**Goal of the exercise:** Only a number is expected: how many lines in these records mention the word "instruments"?

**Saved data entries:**
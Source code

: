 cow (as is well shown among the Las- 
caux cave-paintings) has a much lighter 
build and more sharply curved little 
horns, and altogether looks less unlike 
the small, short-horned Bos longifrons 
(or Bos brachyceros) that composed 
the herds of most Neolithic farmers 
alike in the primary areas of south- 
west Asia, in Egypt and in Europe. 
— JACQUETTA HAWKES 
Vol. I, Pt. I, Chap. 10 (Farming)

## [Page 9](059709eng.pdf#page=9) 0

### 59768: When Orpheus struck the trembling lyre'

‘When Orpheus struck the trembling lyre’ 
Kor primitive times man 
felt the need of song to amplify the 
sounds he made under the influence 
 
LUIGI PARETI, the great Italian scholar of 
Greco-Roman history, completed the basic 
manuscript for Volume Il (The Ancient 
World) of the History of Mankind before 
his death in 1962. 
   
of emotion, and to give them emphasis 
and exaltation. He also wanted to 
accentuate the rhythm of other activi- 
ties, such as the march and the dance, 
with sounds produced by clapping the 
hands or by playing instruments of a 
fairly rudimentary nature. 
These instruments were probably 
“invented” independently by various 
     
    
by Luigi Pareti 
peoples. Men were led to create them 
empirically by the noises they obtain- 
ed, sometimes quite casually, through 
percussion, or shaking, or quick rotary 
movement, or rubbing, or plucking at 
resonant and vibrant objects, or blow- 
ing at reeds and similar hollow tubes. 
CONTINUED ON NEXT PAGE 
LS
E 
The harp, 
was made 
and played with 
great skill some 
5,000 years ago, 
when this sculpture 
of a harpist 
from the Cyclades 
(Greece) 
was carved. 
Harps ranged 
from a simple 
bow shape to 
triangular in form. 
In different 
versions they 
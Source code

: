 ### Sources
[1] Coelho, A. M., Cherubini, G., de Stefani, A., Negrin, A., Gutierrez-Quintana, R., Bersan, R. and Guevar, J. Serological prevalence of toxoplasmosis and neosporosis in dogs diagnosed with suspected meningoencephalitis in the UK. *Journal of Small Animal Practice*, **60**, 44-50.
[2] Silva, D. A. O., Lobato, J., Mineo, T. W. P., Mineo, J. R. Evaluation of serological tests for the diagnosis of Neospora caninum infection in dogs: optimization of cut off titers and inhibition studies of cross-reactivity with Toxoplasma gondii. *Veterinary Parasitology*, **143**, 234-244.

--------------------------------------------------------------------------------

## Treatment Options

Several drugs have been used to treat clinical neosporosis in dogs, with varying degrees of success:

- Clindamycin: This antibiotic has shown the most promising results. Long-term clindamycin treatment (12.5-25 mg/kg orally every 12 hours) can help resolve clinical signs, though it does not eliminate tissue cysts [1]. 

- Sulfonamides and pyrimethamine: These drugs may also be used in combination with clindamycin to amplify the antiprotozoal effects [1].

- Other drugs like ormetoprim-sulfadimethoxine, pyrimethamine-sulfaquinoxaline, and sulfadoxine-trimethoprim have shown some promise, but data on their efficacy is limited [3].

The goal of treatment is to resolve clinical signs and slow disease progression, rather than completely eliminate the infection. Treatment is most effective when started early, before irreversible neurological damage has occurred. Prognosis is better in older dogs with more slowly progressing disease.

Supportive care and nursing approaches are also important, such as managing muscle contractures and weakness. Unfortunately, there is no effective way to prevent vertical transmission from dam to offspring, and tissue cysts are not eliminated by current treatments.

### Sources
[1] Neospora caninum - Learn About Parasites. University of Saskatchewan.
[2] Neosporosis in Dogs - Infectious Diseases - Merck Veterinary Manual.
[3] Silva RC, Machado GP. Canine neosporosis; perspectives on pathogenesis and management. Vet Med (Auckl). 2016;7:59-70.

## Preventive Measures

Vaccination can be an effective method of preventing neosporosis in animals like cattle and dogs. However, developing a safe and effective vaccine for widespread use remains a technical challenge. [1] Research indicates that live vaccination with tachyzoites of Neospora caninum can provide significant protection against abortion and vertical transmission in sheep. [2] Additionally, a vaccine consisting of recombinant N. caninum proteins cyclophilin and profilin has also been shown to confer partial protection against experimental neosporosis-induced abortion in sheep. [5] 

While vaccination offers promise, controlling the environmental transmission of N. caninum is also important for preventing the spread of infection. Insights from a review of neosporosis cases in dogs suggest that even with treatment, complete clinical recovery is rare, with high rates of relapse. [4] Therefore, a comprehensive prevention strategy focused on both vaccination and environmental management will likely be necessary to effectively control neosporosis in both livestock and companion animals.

**Finished exercise:** 2